My own laziness almost destroyed my TH-11 early Saturday morning (0100 local).
I had just cranked the 52-foot crank-up tower down to get the beam out of the
way so that I could fly the 160m 1/2-wave-balloon-vertical. The tower's main
lift cable snapped soon after I returned to the shack to get some tools.
Although the tower can nest to 21 feet, the top of my chimney is at 30
feet. The sound of the antenna hitting the chimney and roof, driven by
the combined weight of antenna and two tower sections (>500 lb) was
sickening to say the least. It sounded like a small airplane had crashed
into the house. The antenna hit on the reflector end, and it appeared that
the boom (reflector end), 20m and 17m reflectors, 20m and 15m driven
elements, mast, and thrust bearing were toast. The carbon steel mast
(2" dia, 1/8" wall) had been bent at about 15 degrees at the thrust bearing.

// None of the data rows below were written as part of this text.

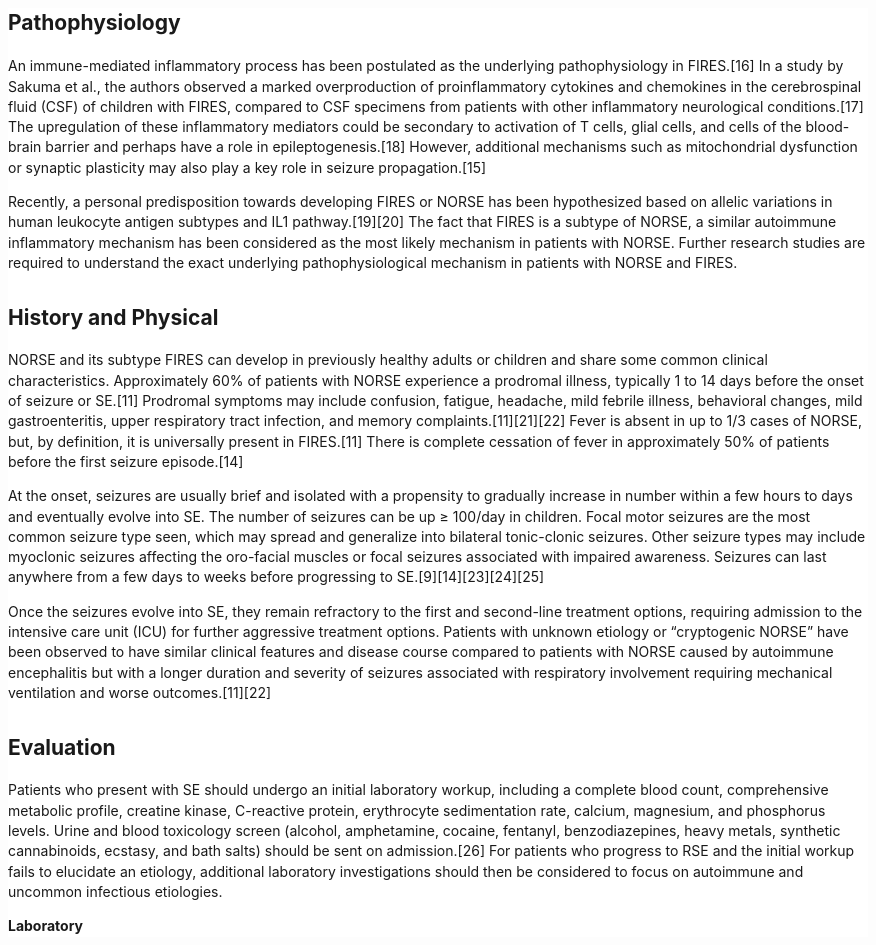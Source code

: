 ## Pathophysiology

An immune-mediated inflammatory process has been postulated as the underlying pathophysiology in FIRES.[16] In a study by Sakuma et al., the authors observed a marked overproduction of proinflammatory cytokines and chemokines in the cerebrospinal fluid (CSF) of children with FIRES, compared to CSF specimens from patients with other inflammatory neurological conditions.[17] The upregulation of these inflammatory mediators could be secondary to activation of T cells, glial cells, and cells of the blood-brain barrier and perhaps have a role in epileptogenesis.[18] However, additional mechanisms such as mitochondrial dysfunction or synaptic plasticity may also play a key role in seizure propagation.[15]

Recently, a personal predisposition towards developing FIRES or NORSE has been hypothesized based on allelic variations in human leukocyte antigen subtypes and IL1 pathway.[19][20] The fact that FIRES is a subtype of NORSE, a similar autoimmune inflammatory mechanism has been considered as the most likely mechanism in patients with NORSE. Further research studies are required to understand the exact underlying pathophysiological mechanism in patients with NORSE and FIRES.

## History and Physical

NORSE and its subtype FIRES can develop in previously healthy adults or children and share some common clinical characteristics. Approximately 60% of patients with NORSE experience a prodromal illness, typically 1 to 14 days before the onset of seizure or SE.[11] Prodromal symptoms may include confusion, fatigue, headache, mild febrile illness, behavioral changes, mild gastroenteritis, upper respiratory tract infection, and memory complaints.[11][21][22] Fever is absent in up to 1/3 cases of NORSE, but, by definition, it is universally present in FIRES.[11] There is complete cessation of fever in approximately 50% of patients before the first seizure episode.[14]

At the onset, seizures are usually brief and isolated with a propensity to gradually increase in number within a few hours to days and eventually evolve into SE. The number of seizures can be up ≥ 100/day in children. Focal motor seizures are the most common seizure type seen, which may spread and generalize into bilateral tonic-clonic seizures. Other seizure types may include myoclonic seizures affecting the oro-facial muscles or focal seizures associated with impaired awareness. Seizures can last anywhere from a few days to weeks before progressing to SE.[9][14][23][24][25]

Once the seizures evolve into SE, they remain refractory to the first and second-line treatment options, requiring admission to the intensive care unit (ICU) for further aggressive treatment options. Patients with unknown etiology or “cryptogenic NORSE” have been observed to have similar clinical features and disease course compared to patients with NORSE caused by autoimmune encephalitis but with a longer duration and severity of seizures associated with respiratory involvement requiring mechanical ventilation and worse outcomes.[11][22]

## Evaluation

Patients who present with SE should undergo an initial laboratory workup, including a complete blood count, comprehensive metabolic profile, creatine kinase, C-reactive protein, erythrocyte sedimentation rate, calcium, magnesium, and phosphorus levels. Urine and blood toxicology screen (alcohol, amphetamine, cocaine, fentanyl, benzodiazepines, heavy metals, synthetic cannabinoids, ecstasy, and bath salts) should be sent on admission.[26] For patients who progress to RSE and the initial workup fails to elucidate an etiology, additional laboratory investigations should then be considered to focus on autoimmune and uncommon infectious etiologies. 

**Laboratory**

After sunrise, and after the night's snowfall had melted, I went up on the
roof to inspect the damage. Amazingly, only a few shingles were damaged. The
long driven element in the log cell had been bent by the impact force, and
the two element halves were curved symmetrically in different directions.
The long element (20m reflector) was fine, and the only damage to the 17m
reflector was a bend at the boom-to-mast bracket (this was the element that
hit the chimney).
On Sunday, I titled the tower down and took the antenna apart. Amazingly, there
was no damage to the boom, and only minimal damage to the 20m driven and 17m
reflector. The mast was history, but everything else is just fine.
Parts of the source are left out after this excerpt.